» **Data**

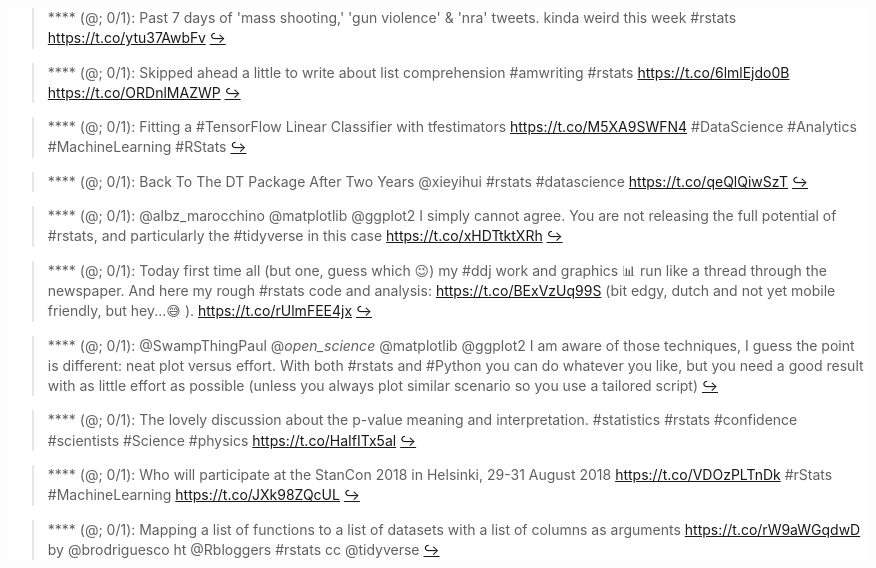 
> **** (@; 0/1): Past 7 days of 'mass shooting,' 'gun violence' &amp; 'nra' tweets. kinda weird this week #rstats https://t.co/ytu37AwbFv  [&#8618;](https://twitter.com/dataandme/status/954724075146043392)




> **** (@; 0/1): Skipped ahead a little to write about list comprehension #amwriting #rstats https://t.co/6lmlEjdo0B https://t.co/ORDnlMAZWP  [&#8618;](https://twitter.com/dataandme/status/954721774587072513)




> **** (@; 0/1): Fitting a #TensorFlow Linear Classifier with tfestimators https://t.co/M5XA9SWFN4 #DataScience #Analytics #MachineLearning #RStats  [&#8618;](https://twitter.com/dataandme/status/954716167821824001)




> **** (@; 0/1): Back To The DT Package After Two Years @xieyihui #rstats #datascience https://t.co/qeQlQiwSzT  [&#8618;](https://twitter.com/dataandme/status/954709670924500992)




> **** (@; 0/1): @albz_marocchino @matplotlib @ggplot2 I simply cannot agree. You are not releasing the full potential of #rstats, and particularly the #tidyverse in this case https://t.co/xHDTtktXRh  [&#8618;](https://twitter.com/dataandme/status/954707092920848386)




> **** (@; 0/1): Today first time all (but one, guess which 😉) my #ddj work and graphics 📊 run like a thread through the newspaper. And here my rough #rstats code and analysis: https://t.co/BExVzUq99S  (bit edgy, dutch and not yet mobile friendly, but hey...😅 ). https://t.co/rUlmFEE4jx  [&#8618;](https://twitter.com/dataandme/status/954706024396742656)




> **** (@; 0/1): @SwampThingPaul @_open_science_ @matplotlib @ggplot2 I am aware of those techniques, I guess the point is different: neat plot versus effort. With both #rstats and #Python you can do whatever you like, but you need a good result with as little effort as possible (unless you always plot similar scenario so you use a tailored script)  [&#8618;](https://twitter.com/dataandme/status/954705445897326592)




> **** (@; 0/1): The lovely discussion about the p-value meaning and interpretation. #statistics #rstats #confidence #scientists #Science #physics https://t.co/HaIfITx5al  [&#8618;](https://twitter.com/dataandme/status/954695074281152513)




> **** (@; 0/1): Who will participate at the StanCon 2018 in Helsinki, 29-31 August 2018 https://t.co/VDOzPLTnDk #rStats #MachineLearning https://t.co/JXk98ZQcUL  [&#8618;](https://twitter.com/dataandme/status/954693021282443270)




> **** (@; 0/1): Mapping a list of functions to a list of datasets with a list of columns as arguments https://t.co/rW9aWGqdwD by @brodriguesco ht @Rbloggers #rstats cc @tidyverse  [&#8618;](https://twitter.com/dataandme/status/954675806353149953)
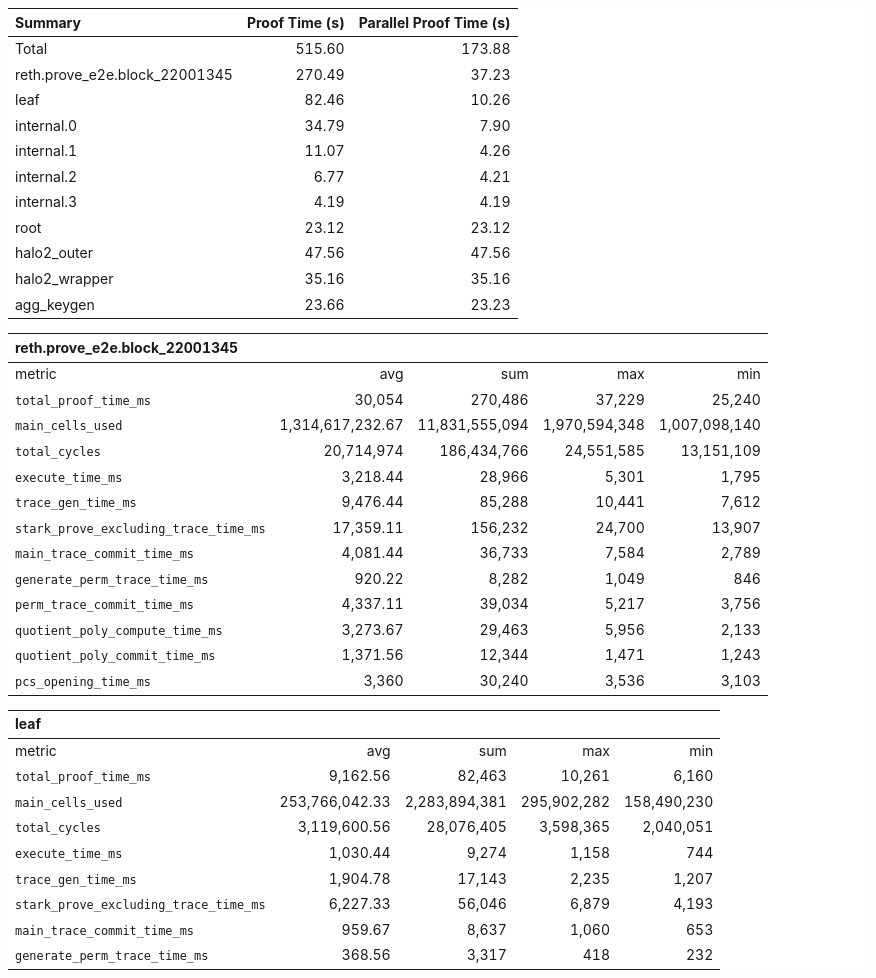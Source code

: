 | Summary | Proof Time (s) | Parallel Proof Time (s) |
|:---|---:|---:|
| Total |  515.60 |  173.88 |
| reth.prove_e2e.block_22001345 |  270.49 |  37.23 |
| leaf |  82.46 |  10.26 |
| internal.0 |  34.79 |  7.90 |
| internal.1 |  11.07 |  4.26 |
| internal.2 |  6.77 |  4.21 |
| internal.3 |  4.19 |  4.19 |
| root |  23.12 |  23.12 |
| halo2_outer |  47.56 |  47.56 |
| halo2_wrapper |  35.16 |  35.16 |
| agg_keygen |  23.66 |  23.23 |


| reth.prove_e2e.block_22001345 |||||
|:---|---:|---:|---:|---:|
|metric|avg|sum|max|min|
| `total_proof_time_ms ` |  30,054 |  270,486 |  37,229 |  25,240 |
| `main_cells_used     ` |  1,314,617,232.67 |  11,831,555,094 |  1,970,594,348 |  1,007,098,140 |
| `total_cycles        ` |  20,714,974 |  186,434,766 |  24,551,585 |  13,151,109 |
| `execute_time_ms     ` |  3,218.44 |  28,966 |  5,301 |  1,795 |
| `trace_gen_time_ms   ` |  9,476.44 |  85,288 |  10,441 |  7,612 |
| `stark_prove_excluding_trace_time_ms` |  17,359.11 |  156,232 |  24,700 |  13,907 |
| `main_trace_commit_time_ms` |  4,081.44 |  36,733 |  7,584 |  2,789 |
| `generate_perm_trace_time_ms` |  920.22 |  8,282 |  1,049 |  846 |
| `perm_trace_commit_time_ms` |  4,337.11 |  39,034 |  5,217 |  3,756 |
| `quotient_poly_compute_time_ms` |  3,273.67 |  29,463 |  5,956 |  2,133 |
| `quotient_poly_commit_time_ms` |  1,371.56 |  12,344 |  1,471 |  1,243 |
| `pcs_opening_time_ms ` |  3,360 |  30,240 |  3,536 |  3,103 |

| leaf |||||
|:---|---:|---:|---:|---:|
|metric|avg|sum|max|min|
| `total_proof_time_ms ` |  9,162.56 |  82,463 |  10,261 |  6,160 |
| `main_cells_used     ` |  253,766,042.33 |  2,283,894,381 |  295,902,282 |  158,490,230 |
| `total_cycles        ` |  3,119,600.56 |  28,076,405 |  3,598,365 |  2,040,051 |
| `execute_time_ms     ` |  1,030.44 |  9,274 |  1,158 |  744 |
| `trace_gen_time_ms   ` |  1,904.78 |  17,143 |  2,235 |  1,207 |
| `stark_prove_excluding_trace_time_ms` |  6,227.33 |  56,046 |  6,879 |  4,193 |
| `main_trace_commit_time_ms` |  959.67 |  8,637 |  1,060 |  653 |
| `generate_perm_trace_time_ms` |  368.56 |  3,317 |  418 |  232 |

» **Work instructions**
Skip the pictures. Restate exactly the lines from the start of the entries through the line containing "(@; 0/1): Back", both ends included.

» **The answer**
> **** (@; 0/1): Past 7 days of 'mass shooting,' 'gun violence' &amp; 'nra' tweets. kinda weird this week #rstats https://t.co/ytu37AwbFv  [&#8618;](https://twitter.com/dataandme/status/954724075146043392)




> **** (@; 0/1): Skipped ahead a little to write about list comprehension #amwriting #rstats https://t.co/6lmlEjdo0B https://t.co/ORDnlMAZWP  [&#8618;](https://twitter.com/dataandme/status/954721774587072513)




> **** (@; 0/1): Fitting a #TensorFlow Linear Classifier with tfestimators https://t.co/M5XA9SWFN4 #DataScience #Analytics #MachineLearning #RStats  [&#8618;](https://twitter.com/dataandme/status/954716167821824001)




> **** (@; 0/1): Back To The DT Package After Two Years @xieyihui #rstats #datascience https://t.co/qeQlQiwSzT  [&#8618;](https://twitter.com/dataandme/status/954709670924500992)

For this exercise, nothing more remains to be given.